Understanding Strong Response Writing
In strong response writing, you identify and probe points in a text, sometimes by examining how a piece is written and often by inserting your own ideas into the text’s conversation; strong response is an umbrella term that incorporates a variety of ways you can speak back to the text.

Internet
You must be able to think critically about what you read, particularly with the world of the internet.
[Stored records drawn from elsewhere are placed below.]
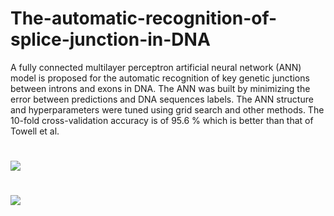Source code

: # The-automatic-recognition-of-splice-junction-in-DNA

A fully connected multilayer perceptron artificial neural network (ANN) model is proposed
for the automatic recognition of key genetic junctions between introns and exons in DNA. The
ANN was built by minimizing the error between predictions and DNA sequences labels. The ANN structure and hyperparameters were tuned using grid search and other methods. The 10-fold cross-validation accuracy is of 95.6 % which is better than that of Towell et al.

#

<img src="https://user-images.githubusercontent.com/119765748/206354487-fdf48d2d-1663-4c24-995f-2e87be108340.JPG">

#

<img src="https://user-images.githubusercontent.com/119765748/206354482-a0234fd2-53b9-4f39-a390-1a599e03c44c.JPG">





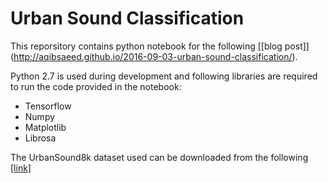 # Urban Sound Classification 

This reporsitory contains python notebook for the following [[blog post]] (http://aqibsaeed.github.io/2016-09-03-urban-sound-classification/). 

Python 2.7 is used during development and following libraries are required to run the code provided in the notebook:
* Tensorflow
* Numpy
* Matplotlib
* Librosa

The UrbanSound8k dataset used can be downloaded from the following [[link]](https://serv.cusp.nyu.edu/projects/urbansounddataset/urbansound8k.html)
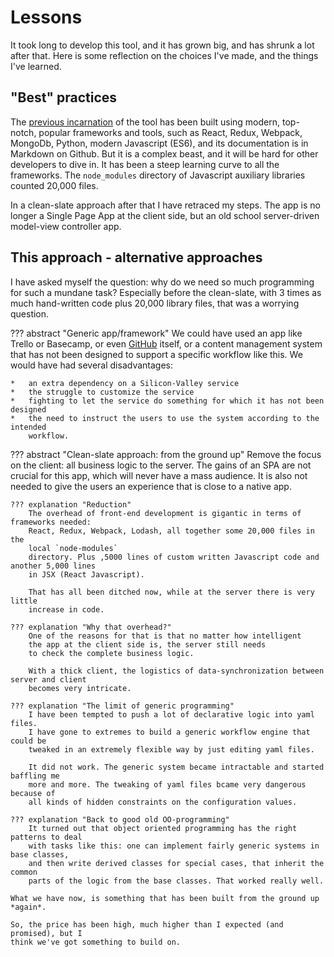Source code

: # Lessons

It took long to develop this tool, and it has grown big,
and has shrunk a lot after that.
Here is some reflection on the choices I've made, and the things I've learned.

## "Best" practices

The
[previous incarnation]({{docSiteOrig}})
of the tool has been built using modern,
top-notch, popular frameworks and tools,
such as React, Redux, Webpack, MongoDb, Python, modern Javascript (ES6), and its documentation
is in Markdown on Github. But it is a complex beast, and it will be hard for
other developers to dive in.
It has been a steep learning curve to all the frameworks. The `node_modules`
directory of Javascript auxiliary libraries counted 20,000 files.

In a clean-slate approach after that I have retraced my steps.
The app is no longer a Single Page App at the client side, but an old school server-driven
model-view controller app.

## This approach - alternative approaches

I have asked myself the question: why do we need so much programming for such a
mundane task? Especially before the clean-slate, with 3 times as much hand-written code plus
20,000 library files, that was a worrying question.

??? abstract "Generic app/framework"
    We could have used an app like Trello or Basecamp, or even
    [GitHub](../Workings/Business.md#alternatives)
    itself, or a content management
    system that has not been designed to support a specific workflow like this. We
    would have had several disadvantages:

    *   an extra dependency on a Silicon-Valley service
    *   the struggle to customize the service
    *   fighting to let the service do something for which it has not been designed
    *   the need to instruct the users to use the system according to the intended
        workflow.

??? abstract "Clean-slate approach: from the ground up"
    Remove the focus on the client: all business logic to the server.
    The gains of an SPA are not crucial for this app, which will never have a mass audience.
    It is also not needed to give the users an experience that is close to a native app.

    ??? explanation "Reduction"
        The overhead of front-end development is gigantic in terms of frameworks needed:
        React, Redux, Webpack, Lodash, all together some 20,000 files in the
        local `node-modules`
        directory. Plus ,5000 lines of custom written Javascript code and another 5,000 lines
        in JSX (React Javascript).

        That has all been ditched now, while at the server there is very little
        increase in code.

    ??? explanation "Why that overhead?"
        One of the reasons for that is that no matter how intelligent
        the app at the client side is, the server still needs
        to check the complete business logic.

        With a thick client, the logistics of data-synchronization between server and client
        becomes very intricate. 

    ??? explanation "The limit of generic programming"
        I have been tempted to push a lot of declarative logic into yaml files.
        I have gone to extremes to build a generic workflow engine that could be
        tweaked in an extremely flexible way by just editing yaml files.

        It did not work. The generic system became intractable and started baffling me
        more and more. The tweaking of yaml files bcame very dangerous because of
        all kinds of hidden constraints on the configuration values.

    ??? explanation "Back to good old OO-programming"
        It turned out that object oriented programming has the right patterns to deal
        with tasks like this: one can implement fairly generic systems in base classes,
        and then write derived classes for special cases, that inherit the common
        parts of the logic from the base classes. That worked really well.

    What we have now, is something that has been built from the ground up *again*.

    So, the price has been high, much higher than I expected (and promised), but I
    think we've got something to build on.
Question your sources.
p. 602 Evaluating Sources

http://zapatopi.net/treeoctopus/

Ch. 3
Angle of Vision:
What influences your angle?
How do you construct your angle based on audience, purpose, and genre?

Logos: reason; logic
Ethos: credibility; ethics--trustworthy, thoughtful, fair
Pathos: emotional appeal, persuasion (passion)

How does the author logically present his/her view, support with credible sources, and persuade with emotional appeal?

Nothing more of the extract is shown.